The original Hello lounge chair launched in 2002. Over two decades later, it’s back, and Patricia Urquiola has had her way with it. The result is the kind of redesign that makes you wonder why it took this long.
Haworth’s Hello collection has been a reliable fixture in offices, lobbies, and collaborative spaces for years. The bones were always good: solid frame construction, thoughtful ergonomics, and a form language that leaned into comfort without abandoning function. But the original aesthetic, however serviceable, was a product of its era. Urquiola looked at all of that and asked a different question. Not “how do we update this?” but “how do we make it feel like right now?”
Designer: Patricia Urquiola for Haworth

The answer, as it turns out, is softness. Not softness as a design cliché, but softness as a deliberate visual and tactile language. Urquiola kept the platform and the time-tested interior frame that gave the original its structural integrity, then completely transformed the exterior into something rounder, warmer, and far more contemporary. The lines are gentler. The proportions feel more considered. The overall effect is a chair that looks equally at home in a sleek corporate atrium and a boutique hotel lobby, which is not an easy balance to achieve.

One of the smartest things Urquiola did here was in how she handled the practical details. She didn’t just make it look better; she made it work better for the way people actually use shared spaces today. The casters are there for mobility, but they’re concealed beneath a skirt, so the chair reads as a lounge piece first and a mobile unit second. That’s a meaningful distinction. Nobody wants to feel like they’re sitting in something that belongs on a warehouse floor.

The collection extends beyond a single chair. Hello is a family: lounge chairs and poufs that can be configured in combinations suited to practically any setting. The pouf is particularly clever. It functions as a standalone ottoman, but a nylon pull strap makes it portable, and a back bolster can be added to transform it into low-profile mobile seating. That kind of adaptability is exactly what flexible, activity-based workplaces need right now, and the design handles it without looking like it’s trying too hard.

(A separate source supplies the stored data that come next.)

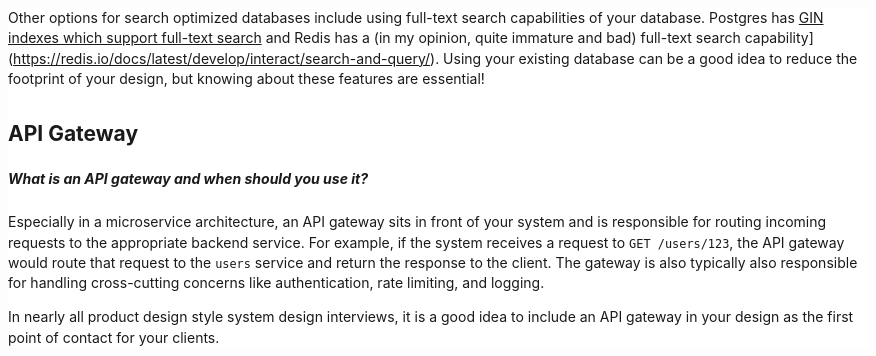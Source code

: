



Other options for search optimized databases include using full-text search capabilities of your database. Postgres has [GIN indexes which support full-text search](/learn/system-design/deep-dives/postgres#beyond-basic-indexes) and Redis has a (in my opinion, quite immature and bad) full-text search capability](<https://redis.io/docs/latest/develop/interact/search-and-query/>). Using your existing database can be a good idea to reduce the footprint of your design, but knowing about these features are essential!





API Gateway
-----------




##### What is an API gateway and when should you use it?





Especially in a microservice architecture, an API gateway sits in front of your system and is responsible for routing incoming requests to the appropriate backend service. For example, if the system receives a request to `GET /users/123`, the API gateway would route that request to the `users` service and return the response to the client. The gateway is also typically also responsible for handling cross-cutting concerns like authentication, rate limiting, and logging.





In nearly all product design style system design interviews, it is a good idea to include an API gateway in your design as the first point of contact for your clients.




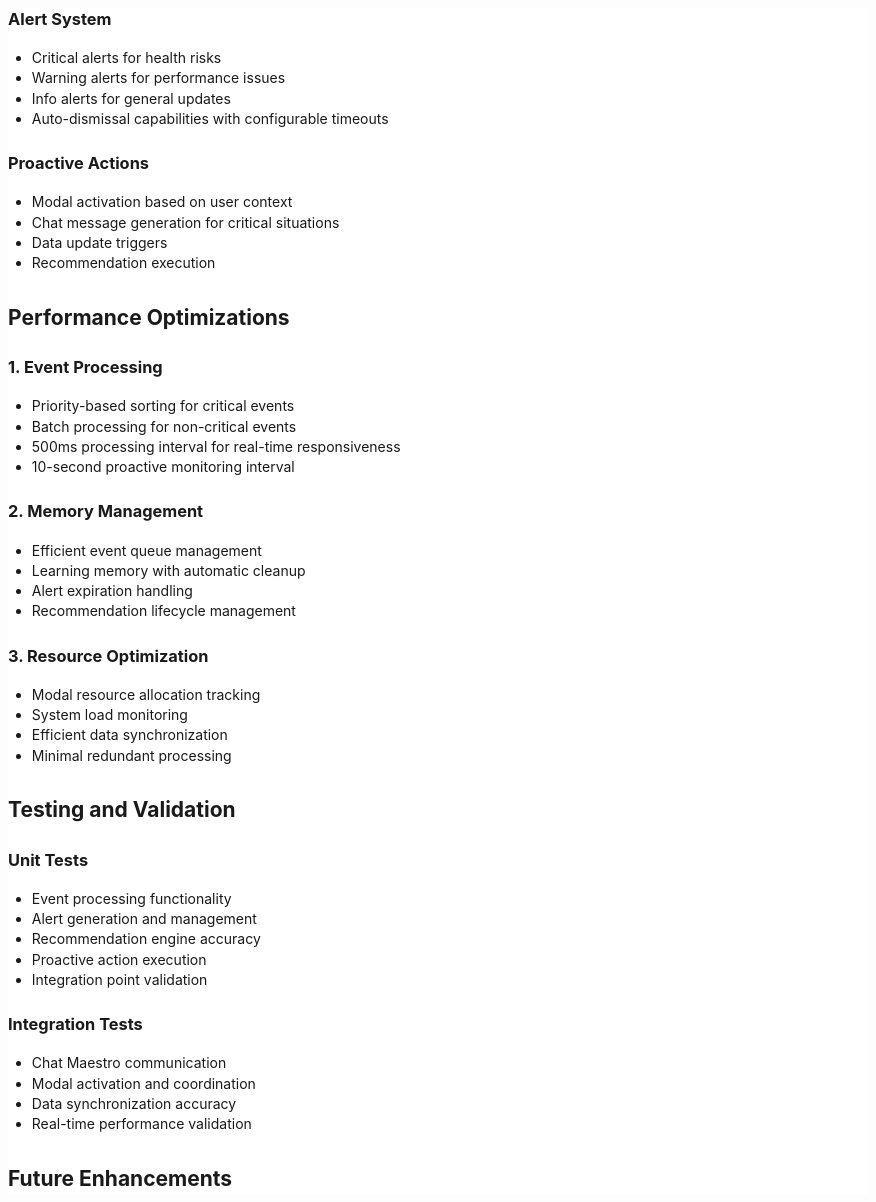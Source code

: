 ### Alert System
- Critical alerts for health risks
- Warning alerts for performance issues
- Info alerts for general updates
- Auto-dismissal capabilities with configurable timeouts

### Proactive Actions
- Modal activation based on user context
- Chat message generation for critical situations
- Data update triggers
- Recommendation execution

## Performance Optimizations

### 1. Event Processing
- Priority-based sorting for critical events
- Batch processing for non-critical events
- 500ms processing interval for real-time responsiveness
- 10-second proactive monitoring interval

### 2. Memory Management
- Efficient event queue management
- Learning memory with automatic cleanup
- Alert expiration handling
- Recommendation lifecycle management

### 3. Resource Optimization
- Modal resource allocation tracking
- System load monitoring
- Efficient data synchronization
- Minimal redundant processing

## Testing and Validation

### Unit Tests
- Event processing functionality
- Alert generation and management
- Recommendation engine accuracy
- Proactive action execution
- Integration point validation

### Integration Tests
- Chat Maestro communication
- Modal activation and coordination
- Data synchronization accuracy
- Real-time performance validation

## Future Enhancements
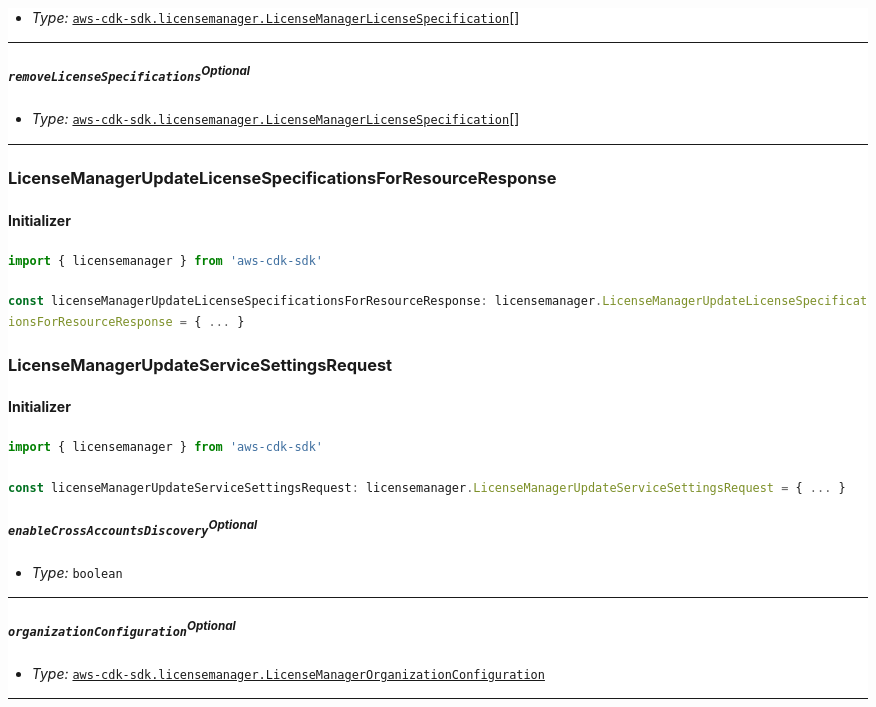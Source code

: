 - *Type:* [`aws-cdk-sdk.licensemanager.LicenseManagerLicenseSpecification`](#aws-cdk-sdk.licensemanager.LicenseManagerLicenseSpecification)[]

---

##### `removeLicenseSpecifications`<sup>Optional</sup> <a name="aws-cdk-sdk.licensemanager.LicenseManagerUpdateLicenseSpecificationsForResourceRequest.property.removeLicenseSpecifications"></a>

- *Type:* [`aws-cdk-sdk.licensemanager.LicenseManagerLicenseSpecification`](#aws-cdk-sdk.licensemanager.LicenseManagerLicenseSpecification)[]

---

### LicenseManagerUpdateLicenseSpecificationsForResourceResponse <a name="aws-cdk-sdk.licensemanager.LicenseManagerUpdateLicenseSpecificationsForResourceResponse"></a>

#### Initializer <a name="[object Object].Initializer"></a>

```typescript
import { licensemanager } from 'aws-cdk-sdk'

const licenseManagerUpdateLicenseSpecificationsForResourceResponse: licensemanager.LicenseManagerUpdateLicenseSpecificationsForResourceResponse = { ... }
```

### LicenseManagerUpdateServiceSettingsRequest <a name="aws-cdk-sdk.licensemanager.LicenseManagerUpdateServiceSettingsRequest"></a>

#### Initializer <a name="[object Object].Initializer"></a>

```typescript
import { licensemanager } from 'aws-cdk-sdk'

const licenseManagerUpdateServiceSettingsRequest: licensemanager.LicenseManagerUpdateServiceSettingsRequest = { ... }
```

##### `enableCrossAccountsDiscovery`<sup>Optional</sup> <a name="aws-cdk-sdk.licensemanager.LicenseManagerUpdateServiceSettingsRequest.property.enableCrossAccountsDiscovery"></a>

- *Type:* `boolean`

---

##### `organizationConfiguration`<sup>Optional</sup> <a name="aws-cdk-sdk.licensemanager.LicenseManagerUpdateServiceSettingsRequest.property.organizationConfiguration"></a>

- *Type:* [`aws-cdk-sdk.licensemanager.LicenseManagerOrganizationConfiguration`](#aws-cdk-sdk.licensemanager.LicenseManagerOrganizationConfiguration)

---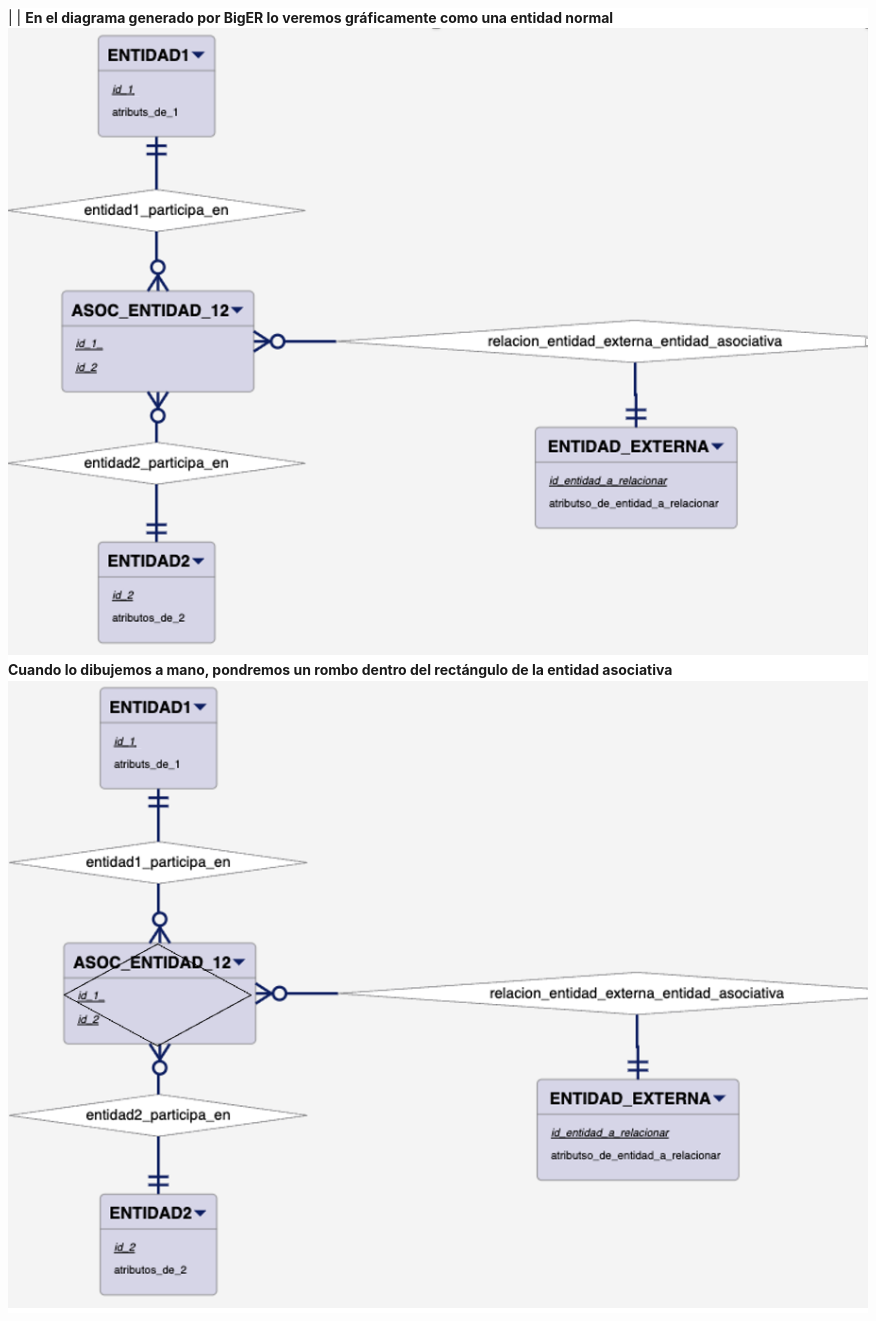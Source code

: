 |                                                                                                                  | **En el diagrama generado por BigER lo veremos gráficamente como una entidad normal**<br>![](resources/BD%20-%20BigER%20Entidad%20Asociativa%20Crows%20Foot.png)<br>**Cuando lo dibujemos a mano, pondremos un rombo dentro del rectángulo de la entidad asociativa**<br>![](resources/BD%20-%20BigER%20Superclase%20y%20subclase%20Crows%20Foot%201.png)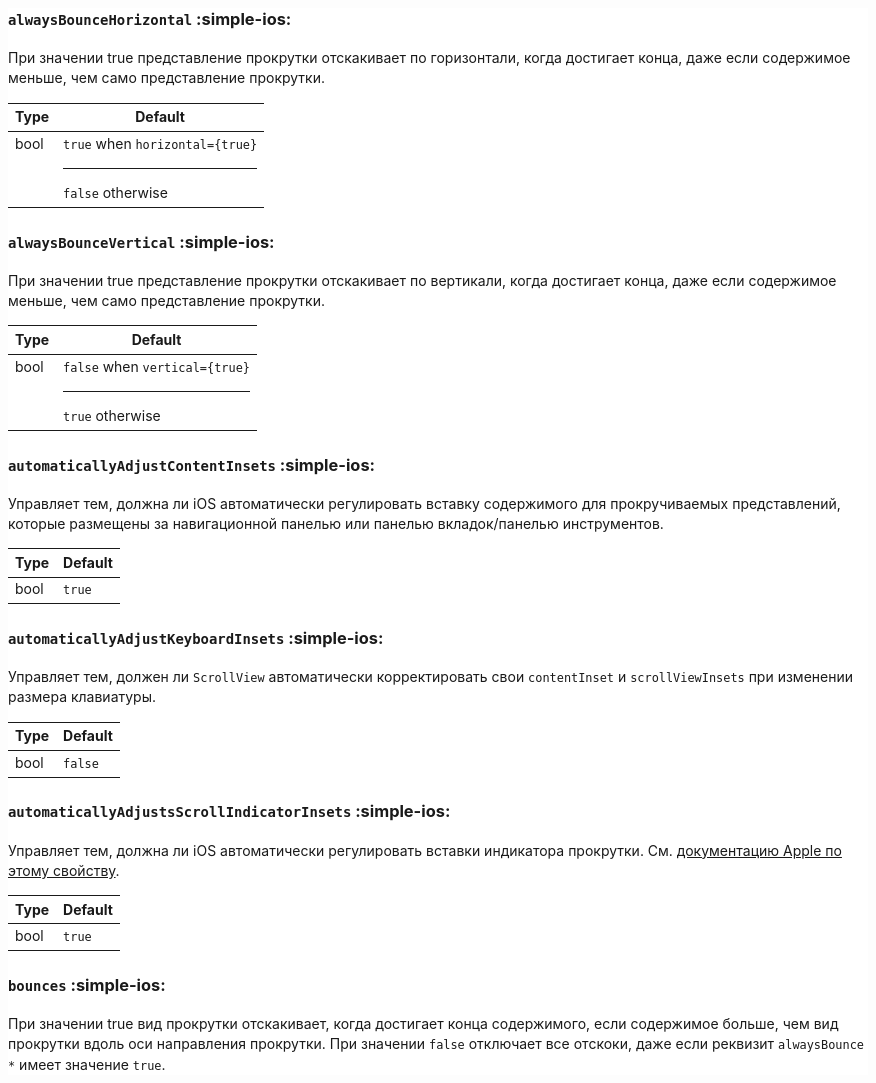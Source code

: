 ### `alwaysBounceHorizontal` :simple-ios:

При значении true представление прокрутки отскакивает по горизонтали, когда достигает конца, даже если содержимое меньше, чем само представление прокрутки.

| Type | Default                                               |
| ---- | ----------------------------------------------------- |
| bool | `true` when `horizontal={true}`<hr/>`false` otherwise |

### `alwaysBounceVertical` :simple-ios:

При значении true представление прокрутки отскакивает по вертикали, когда достигает конца, даже если содержимое меньше, чем само представление прокрутки.

| Type | Default                                             |
| ---- | --------------------------------------------------- |
| bool | `false` when `vertical={true}`<hr/>`true` otherwise |

### `automaticallyAdjustContentInsets` :simple-ios:

Управляет тем, должна ли iOS автоматически регулировать вставку содержимого для прокручиваемых представлений, которые размещены за навигационной панелью или панелью вкладок/панелью инструментов.

| Type | Default |
| ---- | ------- |
| bool | `true`  |

### `automaticallyAdjustKeyboardInsets` :simple-ios:

Управляет тем, должен ли `ScrollView` автоматически корректировать свои `contentInset` и `scrollViewInsets` при изменении размера клавиатуры.

| Type | Default |
| ---- | ------- |
| bool | `false` |

### `automaticallyAdjustsScrollIndicatorInsets` :simple-ios:

Управляет тем, должна ли iOS автоматически регулировать вставки индикатора прокрутки. См. [документацию Apple по этому свойству](https://developer.apple.com/documentation/uikit/uiscrollview/3198043-automaticallyadjustsscrollindica).

| Type | Default |
| ---- | ------- |
| bool | `true`  |

### `bounces` :simple-ios:

При значении true вид прокрутки отскакивает, когда достигает конца содержимого, если содержимое больше, чем вид прокрутки вдоль оси направления прокрутки. При значении `false` отключает все отскоки, даже если реквизит `alwaysBounce*` имеет значение `true`.
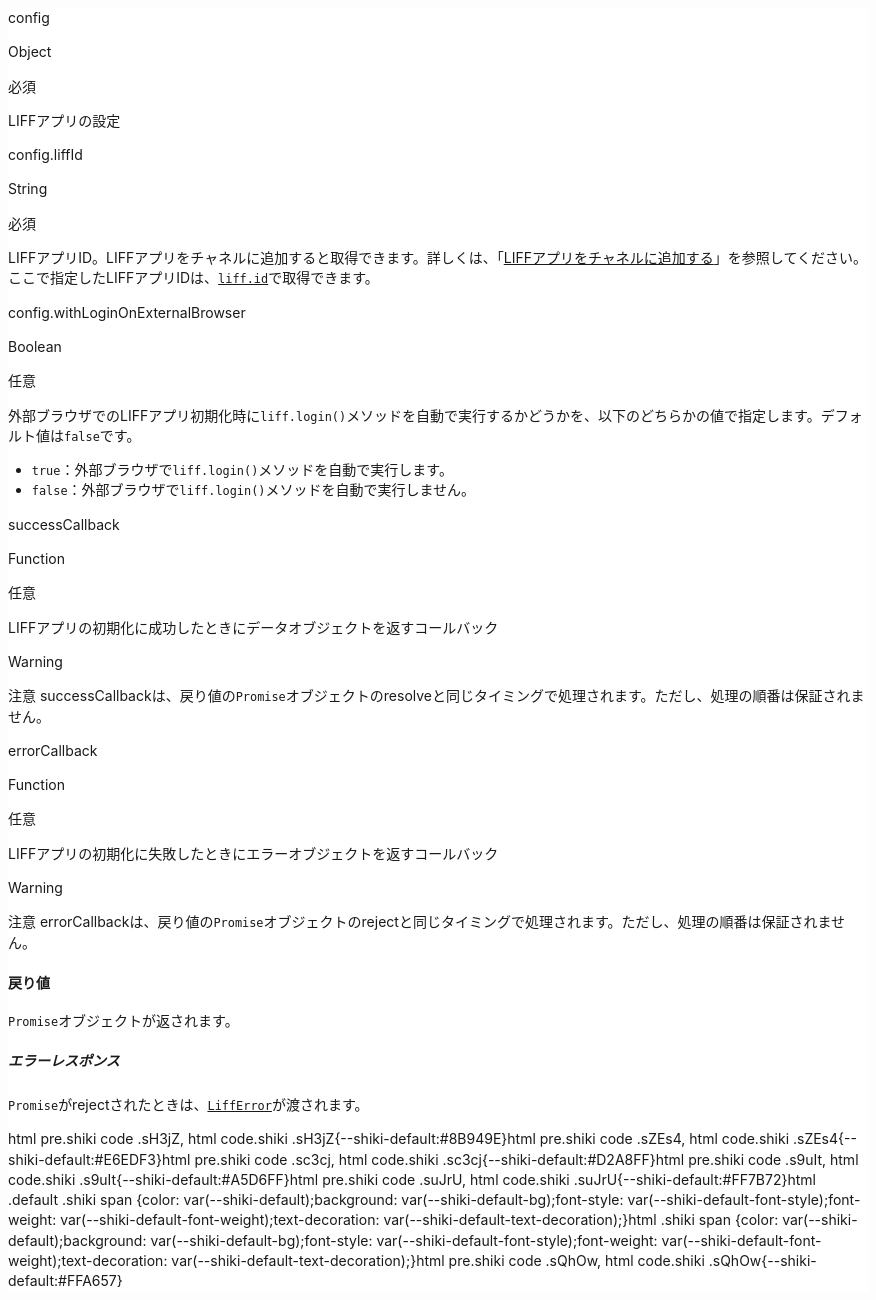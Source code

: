 config

Object

必須

LIFFアプリの設定

config.liffId

String

必須

LIFFアプリID。LIFFアプリをチャネルに追加すると取得できます。詳しくは、「[LIFFアプリをチャネルに追加する](https://developers.line.biz/ja/docs/liff/registering-liff-apps/)」を参照してください。  
ここで指定したLIFFアプリIDは、[`liff.id`](#id)で取得できます。

config.withLoginOnExternalBrowser

Boolean

任意

外部ブラウザでのLIFFアプリ初期化時に`liff.login()`メソッドを自動で実行するかどうかを、以下のどちらかの値で指定します。デフォルト値は`false`です。

*   `true`：外部ブラウザで`liff.login()`メソッドを自動で実行します。
*   `false`：外部ブラウザで`liff.login()`メソッドを自動で実行しません。

successCallback

Function

任意

LIFFアプリの初期化に成功したときにデータオブジェクトを返すコールバック

> [!WARNING]
> 注意
> successCallbackは、戻り値の`Promise`オブジェクトのresolveと同じタイミングで処理されます。ただし、処理の順番は保証されません。

errorCallback

Function

任意

LIFFアプリの初期化に失敗したときにエラーオブジェクトを返すコールバック

> [!WARNING]
> 注意
> errorCallbackは、戻り値の`Promise`オブジェクトのrejectと同じタイミングで処理されます。ただし、処理の順番は保証されません。

#### 戻り値

`Promise`オブジェクトが返されます。

##### エラーレスポンス

`Promise`がrejectされたときは、[`LiffError`](#liff-errors)が渡されます。

html pre.shiki code .sH3jZ, html code.shiki .sH3jZ{--shiki-default:#8B949E}html pre.shiki code .sZEs4, html code.shiki .sZEs4{--shiki-default:#E6EDF3}html pre.shiki code .sc3cj, html code.shiki .sc3cj{--shiki-default:#D2A8FF}html pre.shiki code .s9uIt, html code.shiki .s9uIt{--shiki-default:#A5D6FF}html pre.shiki code .suJrU, html code.shiki .suJrU{--shiki-default:#FF7B72}html .default .shiki span {color: var(--shiki-default);background: var(--shiki-default-bg);font-style: var(--shiki-default-font-style);font-weight: var(--shiki-default-font-weight);text-decoration: var(--shiki-default-text-decoration);}html .shiki span {color: var(--shiki-default);background: var(--shiki-default-bg);font-style: var(--shiki-default-font-style);font-weight: var(--shiki-default-font-weight);text-decoration: var(--shiki-default-text-decoration);}html pre.shiki code .sQhOw, html code.shiki .sQhOw{--shiki-default:#FFA657}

The optional accessories are worth noting too. A dual-pivot tablet arm, cupholder, and bag hook can all be specified, which brings Hello into territory that traditional lounge seating rarely occupies. It’s not quite a workstation, but it’s not purely decorative either. It sits, deliberately, somewhere in between, and that’s the whole point. The modern workplace doesn’t always separate focused work from casual gathering, and Hello doesn’t ask you to either.

Patricia Urquiola is one of those designers whose work you can recognize before you even see her name attached to it. Her pieces tend to have a quality that is both generous and precise, warm but never fussy, tactile without being ostentatious. Her portfolio, which spans collaborations with Cassina, Flos, Kartell, and many others, has long established her as someone who understands that great design is ultimately about how people feel inside it. The Hello redesign is completely consistent with that view. You can tell it was made by someone who actually thinks about what it means to sit down.

What Hello gets right, quietly and without fanfare, is the idea that the workplace deserves beautiful things. Not just functional things. Not just efficient things. Beautiful ones, with texture and softness and a visual warmth that makes people want to stay longer than they planned. That sounds obvious when you say it out loud, but it’s actually quite rare in contract furniture, where the priority is so often durability over delight and cost efficiency over craft.


Urquiola and Haworth have managed to give Hello both. It’s a piece that respects where it came from while having the confidence to become something entirely its own. After more than twenty years, the chair said hello again, and it meant it.